Figure emblématique du rap belge, Isha s’impose en patron à l’heure de servir son premier album studio. Entre hommage au frère disparu et fiction hantée par quelques démons personnels, Labrador bleu monte la garde. Au taquet, toujours loin devant.

Avant de promener son Labrador bleu dans l’espace public, Isha s’est dévoilé via le documentaire Sourire aux fantômes. Diffusé sur les réseaux, ce biopic retrace un itinéraire accidenté. « J’avais besoin de faire le point une dernière fois avant de tourner la page », explique-t-il. C’est qu’à bientôt 36 ans, l’artiste a déjà plus de mille vies au compteur. Modèle pour les uns, parrain du rap bruxellois pour les autres, il a aiguisé son art sur les trottoirs de la ville avant d’imposer son style sur les plus grandes scènes du pays. Vingt ans après ses débuts, Isha sort donc un premier album sous son (pré)nom. « Chaque chose arrive au bon moment, dit-il. En ce sens, Labrador bleu tombe à pic. C’est le témoin de mon endurance et d’une certaine abnégation. » Cet album découle pourtant de nombreuses remises en question. Parti d’une table rase, couché sur une page blanche, Labrador bleu s’est dessiné dans l’instant, à l’instinct. « Avant de l’enregistrer, j’ai jeté l’équivalent d’un disque entier. J’avais l’impression d’être dans la redite. » Pour éviter de se répéter, Isha a pris exemple sur les rappeurs d’Atlanta. « Je suis arrivé en studio sans avoir écrit un mot. Mes textes sont nés au contact de la musique. Cette façon de travailler m’a libéré. »


Isha

 Dans ma carrière, chaque collaboration tient d’abord à une relation.

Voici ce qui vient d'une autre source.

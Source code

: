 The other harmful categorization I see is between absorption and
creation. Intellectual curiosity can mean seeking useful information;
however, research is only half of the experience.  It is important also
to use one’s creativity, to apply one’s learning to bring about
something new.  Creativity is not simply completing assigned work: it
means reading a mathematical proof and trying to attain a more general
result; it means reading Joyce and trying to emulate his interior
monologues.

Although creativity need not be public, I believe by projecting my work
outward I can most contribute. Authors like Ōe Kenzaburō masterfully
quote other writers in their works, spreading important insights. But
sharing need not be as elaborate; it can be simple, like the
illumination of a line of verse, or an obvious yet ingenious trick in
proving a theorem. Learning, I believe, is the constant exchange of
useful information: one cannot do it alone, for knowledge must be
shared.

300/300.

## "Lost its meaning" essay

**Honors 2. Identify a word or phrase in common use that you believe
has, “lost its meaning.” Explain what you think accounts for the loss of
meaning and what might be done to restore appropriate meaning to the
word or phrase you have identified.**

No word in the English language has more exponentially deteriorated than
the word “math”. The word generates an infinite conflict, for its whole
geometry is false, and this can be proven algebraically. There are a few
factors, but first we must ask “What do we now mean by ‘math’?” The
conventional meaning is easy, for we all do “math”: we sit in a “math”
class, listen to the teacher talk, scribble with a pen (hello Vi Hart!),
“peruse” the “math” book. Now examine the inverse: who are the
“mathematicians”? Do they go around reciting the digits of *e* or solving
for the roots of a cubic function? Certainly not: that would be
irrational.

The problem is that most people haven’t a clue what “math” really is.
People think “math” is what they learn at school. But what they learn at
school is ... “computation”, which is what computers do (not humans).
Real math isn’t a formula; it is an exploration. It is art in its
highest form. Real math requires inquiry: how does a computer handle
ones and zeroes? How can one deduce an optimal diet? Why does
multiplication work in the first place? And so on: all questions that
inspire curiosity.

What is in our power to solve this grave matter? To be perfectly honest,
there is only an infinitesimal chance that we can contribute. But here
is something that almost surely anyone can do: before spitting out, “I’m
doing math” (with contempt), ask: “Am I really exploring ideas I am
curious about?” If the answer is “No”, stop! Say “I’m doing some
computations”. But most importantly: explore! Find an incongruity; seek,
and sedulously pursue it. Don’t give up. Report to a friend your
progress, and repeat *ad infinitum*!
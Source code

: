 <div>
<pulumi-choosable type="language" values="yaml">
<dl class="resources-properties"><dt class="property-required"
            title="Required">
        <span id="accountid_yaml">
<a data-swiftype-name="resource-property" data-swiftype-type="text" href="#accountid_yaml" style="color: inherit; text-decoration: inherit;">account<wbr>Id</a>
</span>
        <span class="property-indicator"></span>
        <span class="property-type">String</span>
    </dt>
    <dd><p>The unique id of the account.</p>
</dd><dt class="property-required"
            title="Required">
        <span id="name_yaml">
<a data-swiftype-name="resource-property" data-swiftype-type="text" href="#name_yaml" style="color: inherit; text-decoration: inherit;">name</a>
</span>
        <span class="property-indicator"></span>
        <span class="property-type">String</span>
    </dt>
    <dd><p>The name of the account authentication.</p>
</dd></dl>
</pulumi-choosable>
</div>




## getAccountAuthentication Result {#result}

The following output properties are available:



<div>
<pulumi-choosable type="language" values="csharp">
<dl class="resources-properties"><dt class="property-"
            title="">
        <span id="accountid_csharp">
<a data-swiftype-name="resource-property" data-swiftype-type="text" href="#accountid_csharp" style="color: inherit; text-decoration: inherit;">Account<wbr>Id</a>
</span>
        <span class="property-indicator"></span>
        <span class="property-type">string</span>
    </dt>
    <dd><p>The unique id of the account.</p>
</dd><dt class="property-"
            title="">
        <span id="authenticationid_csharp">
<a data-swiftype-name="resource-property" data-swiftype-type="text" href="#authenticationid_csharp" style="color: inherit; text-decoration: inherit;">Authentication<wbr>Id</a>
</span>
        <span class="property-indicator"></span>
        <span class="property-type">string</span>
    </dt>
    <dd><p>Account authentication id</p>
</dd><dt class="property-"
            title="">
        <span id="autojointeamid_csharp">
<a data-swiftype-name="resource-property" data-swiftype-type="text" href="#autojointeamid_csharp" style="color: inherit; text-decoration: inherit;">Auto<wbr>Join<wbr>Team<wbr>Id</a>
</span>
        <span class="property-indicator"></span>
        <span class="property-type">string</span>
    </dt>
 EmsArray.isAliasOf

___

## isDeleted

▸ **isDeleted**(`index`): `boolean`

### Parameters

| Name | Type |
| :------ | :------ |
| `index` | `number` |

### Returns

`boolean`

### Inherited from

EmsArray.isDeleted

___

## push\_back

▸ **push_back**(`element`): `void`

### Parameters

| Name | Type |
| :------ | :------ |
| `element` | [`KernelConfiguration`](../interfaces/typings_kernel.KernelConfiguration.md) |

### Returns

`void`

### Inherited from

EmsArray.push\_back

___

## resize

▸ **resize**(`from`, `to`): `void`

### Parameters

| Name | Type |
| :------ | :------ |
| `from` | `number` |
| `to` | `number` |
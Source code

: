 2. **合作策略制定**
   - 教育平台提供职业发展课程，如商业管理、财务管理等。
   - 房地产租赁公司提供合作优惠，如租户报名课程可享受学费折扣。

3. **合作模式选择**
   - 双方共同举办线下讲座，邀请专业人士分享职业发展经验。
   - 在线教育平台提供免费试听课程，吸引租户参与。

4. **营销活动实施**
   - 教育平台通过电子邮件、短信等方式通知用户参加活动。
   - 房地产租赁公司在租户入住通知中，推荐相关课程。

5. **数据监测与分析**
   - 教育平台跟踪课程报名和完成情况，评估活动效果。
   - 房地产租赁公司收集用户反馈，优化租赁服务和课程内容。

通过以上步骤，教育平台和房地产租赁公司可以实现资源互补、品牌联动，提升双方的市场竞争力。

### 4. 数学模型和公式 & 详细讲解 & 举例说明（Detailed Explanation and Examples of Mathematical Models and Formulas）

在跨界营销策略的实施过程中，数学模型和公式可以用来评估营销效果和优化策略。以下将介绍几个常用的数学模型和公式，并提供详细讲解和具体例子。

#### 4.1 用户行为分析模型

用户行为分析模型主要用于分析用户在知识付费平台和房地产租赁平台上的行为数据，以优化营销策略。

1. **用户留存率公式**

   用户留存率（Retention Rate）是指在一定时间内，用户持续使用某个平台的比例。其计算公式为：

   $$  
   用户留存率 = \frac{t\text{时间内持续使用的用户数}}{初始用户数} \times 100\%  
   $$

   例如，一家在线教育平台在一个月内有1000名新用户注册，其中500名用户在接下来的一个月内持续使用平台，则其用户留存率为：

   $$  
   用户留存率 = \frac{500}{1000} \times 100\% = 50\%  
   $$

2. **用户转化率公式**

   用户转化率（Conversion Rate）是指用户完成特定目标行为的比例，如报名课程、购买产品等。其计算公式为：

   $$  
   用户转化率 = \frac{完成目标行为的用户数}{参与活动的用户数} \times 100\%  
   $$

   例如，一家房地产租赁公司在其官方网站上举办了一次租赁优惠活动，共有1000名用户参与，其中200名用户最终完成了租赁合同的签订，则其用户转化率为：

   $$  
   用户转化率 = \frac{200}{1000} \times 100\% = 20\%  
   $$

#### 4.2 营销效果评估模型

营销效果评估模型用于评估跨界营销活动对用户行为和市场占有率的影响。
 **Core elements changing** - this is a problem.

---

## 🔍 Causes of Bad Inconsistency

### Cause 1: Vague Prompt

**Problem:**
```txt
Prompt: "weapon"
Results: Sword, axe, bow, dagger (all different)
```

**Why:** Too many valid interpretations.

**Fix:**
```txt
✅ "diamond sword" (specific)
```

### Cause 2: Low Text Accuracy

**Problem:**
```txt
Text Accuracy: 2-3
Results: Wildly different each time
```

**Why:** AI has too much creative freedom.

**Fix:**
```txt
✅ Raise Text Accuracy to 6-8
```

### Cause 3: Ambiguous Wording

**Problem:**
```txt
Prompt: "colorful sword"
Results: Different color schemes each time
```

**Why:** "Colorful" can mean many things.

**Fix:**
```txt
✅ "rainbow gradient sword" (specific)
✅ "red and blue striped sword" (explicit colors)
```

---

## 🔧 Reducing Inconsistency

Entre montées de fièvre (Tueur de dragon), coups francs (FIFA) et clin d’œil à l’idole (La réincarnation de Biggie), Isha partage le micro avec Limsa d’Aulnay (Modou), OG Gold (Étage) ou Caballero & JeanJass (Meilleur Karaté). « Ce sont des proches. À un moment, j’avais composé des trucs profilés pour des featurings commerciaux ou complètement bling-bling. Mais j’ai vite réalisé que j’étais sur la mauvaise voie. Dans ma carrière, chaque collaboration tient d’abord à une relation. Il n’y a pas de raison que ça change. » Sous ses dehors fictionnels, Labrador bleu s’abreuve à la source d’un chaos personnel parfaitement maîtrisé. « J’ai besoin d’exfiltrer mes démons pour avancer. C’est quasi thérapeutique. Je ne pourrai jamais écrire un morceau indolore et insouciant. Ça ne me ressemble pas. Ici, toutefois, je mise sur une approche plus cinématographique, moins égocentrique. J’ai trouvé une autre façon de parler de moi. » Une méthode moins autocentrée donc, mais toujours aussi efficace.